Maintenance was ongoing to ensure that moisture did not get into controls and to ensure that nothing was "frozen".
During my tenure, the plastic (refractory) on both boilers was being renewed. Like any machinery, boilers don't like just sitting around without a fire in the furnace.
I remember poring over the control diagrams for the boilers with the 2/E and Lecky. During warm through, approximately 1200 T of diesel would be required! This is why no one wanted the poisoned chalice of ChEng! There were two 1000T wing tanks on either side of the ER. During operation, the boilers were to operate on 90% boil off from the cargo and 10% diesel.

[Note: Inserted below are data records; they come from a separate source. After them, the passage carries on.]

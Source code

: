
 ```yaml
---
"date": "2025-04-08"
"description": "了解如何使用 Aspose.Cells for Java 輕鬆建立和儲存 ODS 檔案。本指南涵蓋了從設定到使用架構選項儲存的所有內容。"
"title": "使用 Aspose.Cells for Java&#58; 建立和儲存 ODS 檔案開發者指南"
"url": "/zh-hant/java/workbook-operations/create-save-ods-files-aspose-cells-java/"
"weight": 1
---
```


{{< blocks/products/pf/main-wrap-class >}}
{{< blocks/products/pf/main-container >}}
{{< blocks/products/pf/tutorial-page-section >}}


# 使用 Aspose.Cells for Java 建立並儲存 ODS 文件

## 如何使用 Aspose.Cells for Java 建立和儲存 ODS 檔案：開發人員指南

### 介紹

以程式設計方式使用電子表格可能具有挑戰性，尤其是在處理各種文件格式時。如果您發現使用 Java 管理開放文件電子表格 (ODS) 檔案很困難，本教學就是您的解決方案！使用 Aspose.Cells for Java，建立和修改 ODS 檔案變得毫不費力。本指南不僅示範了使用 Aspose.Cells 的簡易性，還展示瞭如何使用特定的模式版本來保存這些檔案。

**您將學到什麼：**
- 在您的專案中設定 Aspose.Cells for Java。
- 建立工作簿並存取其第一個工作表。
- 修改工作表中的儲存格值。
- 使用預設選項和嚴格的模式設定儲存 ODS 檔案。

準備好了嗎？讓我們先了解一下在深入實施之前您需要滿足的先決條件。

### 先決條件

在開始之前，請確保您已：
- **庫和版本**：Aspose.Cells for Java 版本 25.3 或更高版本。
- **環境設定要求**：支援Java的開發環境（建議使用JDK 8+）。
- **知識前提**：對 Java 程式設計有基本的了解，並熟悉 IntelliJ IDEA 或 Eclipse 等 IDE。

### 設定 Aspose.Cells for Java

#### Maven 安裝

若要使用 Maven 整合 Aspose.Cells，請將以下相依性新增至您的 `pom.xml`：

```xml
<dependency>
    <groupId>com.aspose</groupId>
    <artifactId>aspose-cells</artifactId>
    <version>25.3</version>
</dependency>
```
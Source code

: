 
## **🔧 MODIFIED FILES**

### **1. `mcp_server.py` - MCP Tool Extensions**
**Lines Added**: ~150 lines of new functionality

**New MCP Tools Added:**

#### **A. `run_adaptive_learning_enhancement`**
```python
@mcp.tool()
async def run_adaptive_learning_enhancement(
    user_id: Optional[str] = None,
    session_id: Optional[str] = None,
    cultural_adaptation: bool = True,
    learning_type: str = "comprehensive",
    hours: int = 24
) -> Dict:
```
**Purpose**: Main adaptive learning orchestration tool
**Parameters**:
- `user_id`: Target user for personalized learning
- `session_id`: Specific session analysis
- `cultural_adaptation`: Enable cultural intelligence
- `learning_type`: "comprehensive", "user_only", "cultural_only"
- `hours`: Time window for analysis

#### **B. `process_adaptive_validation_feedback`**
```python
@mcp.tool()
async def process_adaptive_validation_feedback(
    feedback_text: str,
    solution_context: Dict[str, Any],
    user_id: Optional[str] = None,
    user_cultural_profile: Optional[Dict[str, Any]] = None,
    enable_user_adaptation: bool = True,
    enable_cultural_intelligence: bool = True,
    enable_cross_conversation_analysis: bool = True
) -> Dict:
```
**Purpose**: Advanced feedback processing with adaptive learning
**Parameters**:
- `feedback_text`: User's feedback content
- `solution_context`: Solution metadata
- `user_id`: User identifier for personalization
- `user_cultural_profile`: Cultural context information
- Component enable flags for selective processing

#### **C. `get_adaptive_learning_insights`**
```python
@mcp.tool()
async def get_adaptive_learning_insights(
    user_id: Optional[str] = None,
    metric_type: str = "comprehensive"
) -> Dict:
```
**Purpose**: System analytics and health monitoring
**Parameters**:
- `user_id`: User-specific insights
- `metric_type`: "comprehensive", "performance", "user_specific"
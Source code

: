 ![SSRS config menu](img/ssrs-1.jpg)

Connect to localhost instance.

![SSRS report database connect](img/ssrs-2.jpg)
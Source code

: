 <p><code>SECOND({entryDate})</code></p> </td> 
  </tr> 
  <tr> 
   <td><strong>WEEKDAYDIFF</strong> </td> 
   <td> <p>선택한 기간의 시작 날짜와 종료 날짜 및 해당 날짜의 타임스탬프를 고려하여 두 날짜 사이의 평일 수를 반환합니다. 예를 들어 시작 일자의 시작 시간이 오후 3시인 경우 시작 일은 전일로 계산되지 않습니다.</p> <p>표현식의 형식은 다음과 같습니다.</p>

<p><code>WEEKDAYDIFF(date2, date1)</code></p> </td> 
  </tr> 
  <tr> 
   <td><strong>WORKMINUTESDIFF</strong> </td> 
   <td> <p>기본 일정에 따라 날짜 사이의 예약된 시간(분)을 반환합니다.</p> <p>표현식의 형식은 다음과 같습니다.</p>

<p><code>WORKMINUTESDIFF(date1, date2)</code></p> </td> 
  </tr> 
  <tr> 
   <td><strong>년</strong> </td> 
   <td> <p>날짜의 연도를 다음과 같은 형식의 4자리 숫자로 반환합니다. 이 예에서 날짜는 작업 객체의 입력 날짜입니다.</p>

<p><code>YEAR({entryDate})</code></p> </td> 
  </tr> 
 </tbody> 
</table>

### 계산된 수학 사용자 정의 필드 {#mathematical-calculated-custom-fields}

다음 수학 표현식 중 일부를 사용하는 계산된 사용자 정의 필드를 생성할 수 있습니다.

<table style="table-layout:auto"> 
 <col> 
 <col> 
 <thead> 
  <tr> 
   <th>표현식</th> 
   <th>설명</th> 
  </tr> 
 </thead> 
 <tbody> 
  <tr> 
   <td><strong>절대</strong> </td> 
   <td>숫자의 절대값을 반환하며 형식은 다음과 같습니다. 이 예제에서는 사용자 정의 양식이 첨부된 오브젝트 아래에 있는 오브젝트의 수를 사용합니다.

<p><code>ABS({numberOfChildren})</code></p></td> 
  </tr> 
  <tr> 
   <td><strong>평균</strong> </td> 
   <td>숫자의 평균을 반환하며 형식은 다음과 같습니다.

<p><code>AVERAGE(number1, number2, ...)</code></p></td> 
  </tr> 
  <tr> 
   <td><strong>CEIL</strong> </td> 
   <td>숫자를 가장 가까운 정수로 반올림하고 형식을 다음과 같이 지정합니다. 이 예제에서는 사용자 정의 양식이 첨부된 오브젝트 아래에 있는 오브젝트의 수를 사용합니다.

IF there was a FLAME OUT, the furnace , stack and boiler front were supposed to be completely inerted to avoid any build up of unburned LNG, fans restarted and the boiler flashed up on diesel until the flame was stabilized and fuel change over to LNG/DO. The problem was the inert system, temporizing and order of start up. I cannot remeber the specifics but there was a very good chance that gas could build up in the furnace and lead to an explosion. The 2/E was very concerned indeed and spent a lot of time tracing lines and testing circuits with the Lecky.
I remember also that there were problems with delamination of plates in the engine room tank tops. The bulk of engine room work was chipping and painting to ensure that there was no corrosion due to moisture pooling. I managed to avoid the chipping/painting and got involved in majors for both diesel auxies, Allen V-18's, right bar-stewards for checking the timing on!
The accom, like most French vessels, was palatial and very well appointed. However, we had to take our boots off the couple of times we had to go in. We would check comms and main engine controls. I seem to remeber testing the steering gear too. I do not remember if the main plant was on turning gear, but it must have been. The engine room, as on most steam ships, was very roomy, especially the auxy flat.
Under OTT, the Nestor only loaded/unloaded once, a test at Isle of Grain. I subsequently sailed various times with the 2nd (from OCL Bays) who had taken her from the yard to the IoG for the loading test.
Enough for now, Julian and Frank!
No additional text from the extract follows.